***** Data excerpts *****
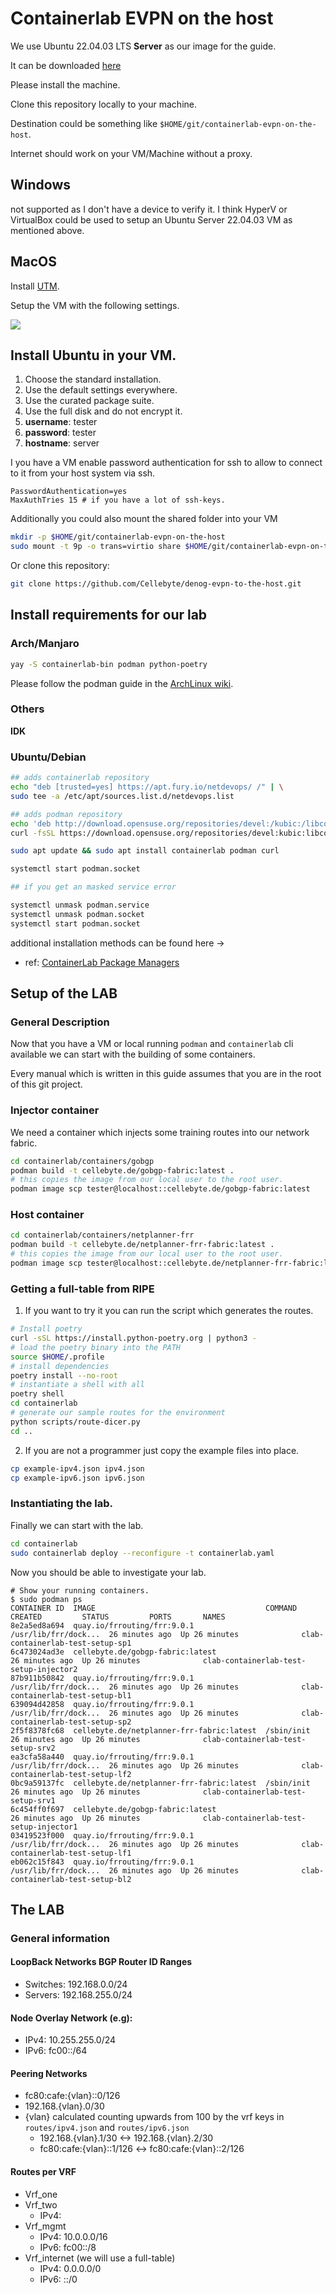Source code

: # Containerlab EVPN on the host

We use Ubuntu 22.04.03 LTS **Server** as our image for the guide.

It can be downloaded [here](https://releases.ubuntu.com/jammy/)

Please install the machine.

Clone this repository locally to your machine.

Destination could be something like `$HOME/git/containerlab-evpn-on-the-host`.

Internet should work on your VM/Machine without a proxy.

## Windows
not supported as I don't have a device to verify it.
I think HyperV or VirtualBox could be used to setup an Ubuntu Server 22.04.03 VM as mentioned above.

## MacOS

Install [UTM](https://docs.getutm.app/installation/macos/).

Setup the VM with the following settings.

![](./images/settings-on-macos.png)

## Install Ubuntu in your VM.

1. Choose the standard installation.
2. Use the default settings everywhere.
3. Use the curated package suite.
4. Use the full disk and do not encrypt it.
5. **username**: tester
6. **password**: tester
7. **hostname**: server

I you have a VM enable password authentication for ssh to allow to connect to it from your host system via ssh.

```ssh-config
PasswordAuthentication=yes
MaxAuthTries 15 # if you have a lot of ssh-keys.
```

Additionally you could also mount the shared folder into your VM

```bash
mkdir -p $HOME/git/containerlab-evpn-on-the-host
sudo mount -t 9p -o trans=virtio share $HOME/git/containerlab-evpn-on-the-host -oversion=9p2000.L
```

Or clone this repository:

```bash
git clone https://github.com/Cellebyte/denog-evpn-to-the-host.git
```

## Install requirements for our lab

### Arch/Manjaro

```bash
yay -S containerlab-bin podman python-poetry
```

Please follow the podman guide in the [ArchLinux wiki](https://wiki.archlinux.org/title/Podman).

### Others

**IDK**

### Ubuntu/Debian

```bash
## adds containerlab repository
echo "deb [trusted=yes] https://apt.fury.io/netdevops/ /" | \
sudo tee -a /etc/apt/sources.list.d/netdevops.list

## adds podman repository
echo 'deb http://download.opensuse.org/repositories/devel:/kubic:/libcontainers:/unstable/xUbuntu_22.04/ /' | sudo tee /etc/apt/sources.list.d/devel:kubic:libcontainers:unstable.list
curl -fsSL https://download.opensuse.org/repositories/devel:kubic:libcontainers:unstable/xUbuntu_22.04/Release.key | gpg --dearmor | sudo tee /etc/apt/trusted.gpg.d/devel_kubic_libcontainers_unstable.gpg > /dev/null

sudo apt update && sudo apt install containerlab podman curl

systemctl start podman.socket

## if you get an masked service error

systemctl unmask podman.service
systemctl unmask podman.socket
systemctl start podman.socket
```

additional installation methods can be found here ->
* ref: [ContainerLab Package Managers](https://containerlab.dev/install/#package-managers)

## Setup of the LAB

### General Description
Now that you have a VM or local running `podman` and `containerlab` cli available we can start with the building of some containers.

Every manual which is written in this guide assumes that you are in the root of this git project.

### Injector container

We need a container which injects some training routes into our network fabric.

```bash
cd containerlab/containers/gobgp
podman build -t cellebyte.de/gobgp-fabric:latest .
# this copies the image from our local user to the root user.
podman image scp tester@localhost::cellebyte.de/gobgp-fabric:latest
```

### Host container

```bash
cd containerlab/containers/netplanner-frr
podman build -t cellebyte.de/netplanner-frr-fabric:latest .
# this copies the image from our local user to the root user.
podman image scp tester@localhost::cellebyte.de/netplanner-frr-fabric:latest
```

### Getting a full-table from RIPE

1. If you want to try it you can run the script which generates the routes.
```bash
# Install poetry
curl -sSL https://install.python-poetry.org | python3 -
# load the poetry binary into the PATH
source $HOME/.profile
# install dependencies
poetry install --no-root
# instantiate a shell with all 
poetry shell
cd containerlab
# generate our sample routes for the environment
python scripts/route-dicer.py
cd ..
```

2. If you are not a programmer just copy the example files into place.

```bash
cp example-ipv4.json ipv4.json
cp example-ipv6.json ipv6.json
```

### Instantiating the lab.

Finally we can start with the lab.
```bash
cd containerlab
sudo containerlab deploy --reconfigure -t containerlab.yaml
```

Now you should be able to investigate your lab.

```console
# Show your running containers. 
$ sudo podman ps
CONTAINER ID  IMAGE                                      COMMAND               CREATED         STATUS         PORTS       NAMES
8e2a5ed8a694  quay.io/frrouting/frr:9.0.1                /usr/lib/frr/dock...  26 minutes ago  Up 26 minutes              clab-containerlab-test-setup-sp1
6c473024ad3e  cellebyte.de/gobgp-fabric:latest                                 26 minutes ago  Up 26 minutes              clab-containerlab-test-setup-injector2
87b911b50842  quay.io/frrouting/frr:9.0.1                /usr/lib/frr/dock...  26 minutes ago  Up 26 minutes              clab-containerlab-test-setup-bl1
639094d42858  quay.io/frrouting/frr:9.0.1                /usr/lib/frr/dock...  26 minutes ago  Up 26 minutes              clab-containerlab-test-setup-sp2
2f5f8378fc68  cellebyte.de/netplanner-frr-fabric:latest  /sbin/init            26 minutes ago  Up 26 minutes              clab-containerlab-test-setup-srv2
ea3cfa58a440  quay.io/frrouting/frr:9.0.1                /usr/lib/frr/dock...  26 minutes ago  Up 26 minutes              clab-containerlab-test-setup-lf2
0bc9a59137fc  cellebyte.de/netplanner-frr-fabric:latest  /sbin/init            26 minutes ago  Up 26 minutes              clab-containerlab-test-setup-srv1
6c454ff0f697  cellebyte.de/gobgp-fabric:latest                                 26 minutes ago  Up 26 minutes              clab-containerlab-test-setup-injector1
03419523f000  quay.io/frrouting/frr:9.0.1                /usr/lib/frr/dock...  26 minutes ago  Up 26 minutes              clab-containerlab-test-setup-lf1
eb062c15f843  quay.io/frrouting/frr:9.0.1                /usr/lib/frr/dock...  26 minutes ago  Up 26 minutes              clab-containerlab-test-setup-bl2
```

## The LAB

### General information

#### LoopBack Networks BGP Router ID Ranges
* Switches: 192.168.0.0/24
* Servers: 192.168.255.0/24

#### Node Overlay Network (e.g):
* IPv4: 10.255.255.0/24
* IPv6: fc00::/64

#### Peering Networks
* fc80:cafe:{vlan}::0/126
* 192.168.{vlan}.0/30
* {vlan} calculated counting upwards from 100 by the vrf keys in `routes/ipv4.json` and `routes/ipv6.json`
  * 192.168.{vlan}.1/30 <-> 192.168.{vlan}.2/30
  * fc80:cafe:{vlan}::1/126 <-> fc80:cafe:{vlan}::2/126

#### Routes per VRF
* Vrf_one
* Vrf_two
  * IPv4: 
* Vrf_mgmt 
  * IPv4: 10.0.0.0/16
  * IPv6: fc00::/8
* Vrf_internet (we will use a full-table)
  * IPv4: 0.0.0.0/0
  * IPv6: ::/0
*****
▶ **Task description**
Output everything in the records exactly, leaving pictures out.

▶ **Exercise solution**
Source code

: # Containerlab EVPN on the host

We use Ubuntu 22.04.03 LTS **Server** as our image for the guide.

It can be downloaded [here](https://releases.ubuntu.com/jammy/)

Please install the machine.

Clone this repository locally to your machine.

Destination could be something like `$HOME/git/containerlab-evpn-on-the-host`.

Internet should work on your VM/Machine without a proxy.

## Windows
not supported as I don't have a device to verify it.
I think HyperV or VirtualBox could be used to setup an Ubuntu Server 22.04.03 VM as mentioned above.

## MacOS

Install [UTM](https://docs.getutm.app/installation/macos/).

Setup the VM with the following settings.

![](./images/settings-on-macos.png)

## Install Ubuntu in your VM.

1. Choose the standard installation.
2. Use the default settings everywhere.
3. Use the curated package suite.
4. Use the full disk and do not encrypt it.
5. **username**: tester
6. **password**: tester
7. **hostname**: server

I you have a VM enable password authentication for ssh to allow to connect to it from your host system via ssh.

```ssh-config
PasswordAuthentication=yes
MaxAuthTries 15 # if you have a lot of ssh-keys.
```

Additionally you could also mount the shared folder into your VM

```bash
mkdir -p $HOME/git/containerlab-evpn-on-the-host
sudo mount -t 9p -o trans=virtio share $HOME/git/containerlab-evpn-on-the-host -oversion=9p2000.L
```

Or clone this repository:

```bash
git clone https://github.com/Cellebyte/denog-evpn-to-the-host.git
```

## Install requirements for our lab

### Arch/Manjaro

```bash
yay -S containerlab-bin podman python-poetry
```

Please follow the podman guide in the [ArchLinux wiki](https://wiki.archlinux.org/title/Podman).

### Others

**IDK**

### Ubuntu/Debian

```bash
## adds containerlab repository
echo "deb [trusted=yes] https://apt.fury.io/netdevops/ /" | \
sudo tee -a /etc/apt/sources.list.d/netdevops.list

## adds podman repository
echo 'deb http://download.opensuse.org/repositories/devel:/kubic:/libcontainers:/unstable/xUbuntu_22.04/ /' | sudo tee /etc/apt/sources.list.d/devel:kubic:libcontainers:unstable.list
curl -fsSL https://download.opensuse.org/repositories/devel:kubic:libcontainers:unstable/xUbuntu_22.04/Release.key | gpg --dearmor | sudo tee /etc/apt/trusted.gpg.d/devel_kubic_libcontainers_unstable.gpg > /dev/null

sudo apt update && sudo apt install containerlab podman curl

systemctl start podman.socket

## if you get an masked service error

systemctl unmask podman.service
systemctl unmask podman.socket
systemctl start podman.socket
```

additional installation methods can be found here ->
* ref: [ContainerLab Package Managers](https://containerlab.dev/install/#package-managers)

## Setup of the LAB

### General Description
Now that you have a VM or local running `podman` and `containerlab` cli available we can start with the building of some containers.

Every manual which is written in this guide assumes that you are in the root of this git project.

### Injector container

We need a container which injects some training routes into our network fabric.

```bash
cd containerlab/containers/gobgp
podman build -t cellebyte.de/gobgp-fabric:latest .
# this copies the image from our local user to the root user.
podman image scp tester@localhost::cellebyte.de/gobgp-fabric:latest
```

### Host container

```bash
cd containerlab/containers/netplanner-frr
podman build -t cellebyte.de/netplanner-frr-fabric:latest .
# this copies the image from our local user to the root user.
podman image scp tester@localhost::cellebyte.de/netplanner-frr-fabric:latest
```

### Getting a full-table from RIPE

1. If you want to try it you can run the script which generates the routes.
```bash
# Install poetry
curl -sSL https://install.python-poetry.org | python3 -
# load the poetry binary into the PATH
source $HOME/.profile
# install dependencies
poetry install --no-root
# instantiate a shell with all 
poetry shell
cd containerlab
# generate our sample routes for the environment
python scripts/route-dicer.py
cd ..
```

2. If you are not a programmer just copy the example files into place.

```bash
cp example-ipv4.json ipv4.json
cp example-ipv6.json ipv6.json
```

### Instantiating the lab.

Finally we can start with the lab.
```bash
cd containerlab
sudo containerlab deploy --reconfigure -t containerlab.yaml
```

Now you should be able to investigate your lab.

```console
# Show your running containers. 
$ sudo podman ps
CONTAINER ID  IMAGE                                      COMMAND               CREATED         STATUS         PORTS       NAMES
8e2a5ed8a694  quay.io/frrouting/frr:9.0.1                /usr/lib/frr/dock...  26 minutes ago  Up 26 minutes              clab-containerlab-test-setup-sp1
6c473024ad3e  cellebyte.de/gobgp-fabric:latest                                 26 minutes ago  Up 26 minutes              clab-containerlab-test-setup-injector2
87b911b50842  quay.io/frrouting/frr:9.0.1                /usr/lib/frr/dock...  26 minutes ago  Up 26 minutes              clab-containerlab-test-setup-bl1
639094d42858  quay.io/frrouting/frr:9.0.1                /usr/lib/frr/dock...  26 minutes ago  Up 26 minutes              clab-containerlab-test-setup-sp2
2f5f8378fc68  cellebyte.de/netplanner-frr-fabric:latest  /sbin/init            26 minutes ago  Up 26 minutes              clab-containerlab-test-setup-srv2
ea3cfa58a440  quay.io/frrouting/frr:9.0.1                /usr/lib/frr/dock...  26 minutes ago  Up 26 minutes              clab-containerlab-test-setup-lf2
0bc9a59137fc  cellebyte.de/netplanner-frr-fabric:latest  /sbin/init            26 minutes ago  Up 26 minutes              clab-containerlab-test-setup-srv1
6c454ff0f697  cellebyte.de/gobgp-fabric:latest                                 26 minutes ago  Up 26 minutes              clab-containerlab-test-setup-injector1
03419523f000  quay.io/frrouting/frr:9.0.1                /usr/lib/frr/dock...  26 minutes ago  Up 26 minutes              clab-containerlab-test-setup-lf1
eb062c15f843  quay.io/frrouting/frr:9.0.1                /usr/lib/frr/dock...  26 minutes ago  Up 26 minutes              clab-containerlab-test-setup-bl2
```

## The LAB

### General information

#### LoopBack Networks BGP Router ID Ranges
* Switches: 192.168.0.0/24
* Servers: 192.168.255.0/24

#### Node Overlay Network (e.g):
* IPv4: 10.255.255.0/24
* IPv6: fc00::/64

#### Peering Networks
* fc80:cafe:{vlan}::0/126
* 192.168.{vlan}.0/30
* {vlan} calculated counting upwards from 100 by the vrf keys in `routes/ipv4.json` and `routes/ipv6.json`
  * 192.168.{vlan}.1/30 <-> 192.168.{vlan}.2/30
  * fc80:cafe:{vlan}::1/126 <-> fc80:cafe:{vlan}::2/126

#### Routes per VRF
* Vrf_one
* Vrf_two
  * IPv4: 
* Vrf_mgmt 
  * IPv4: 10.0.0.0/16
  * IPv6: fc00::/8
* Vrf_internet (we will use a full-table)
  * IPv4: 0.0.0.0/0
  * IPv6: ::/0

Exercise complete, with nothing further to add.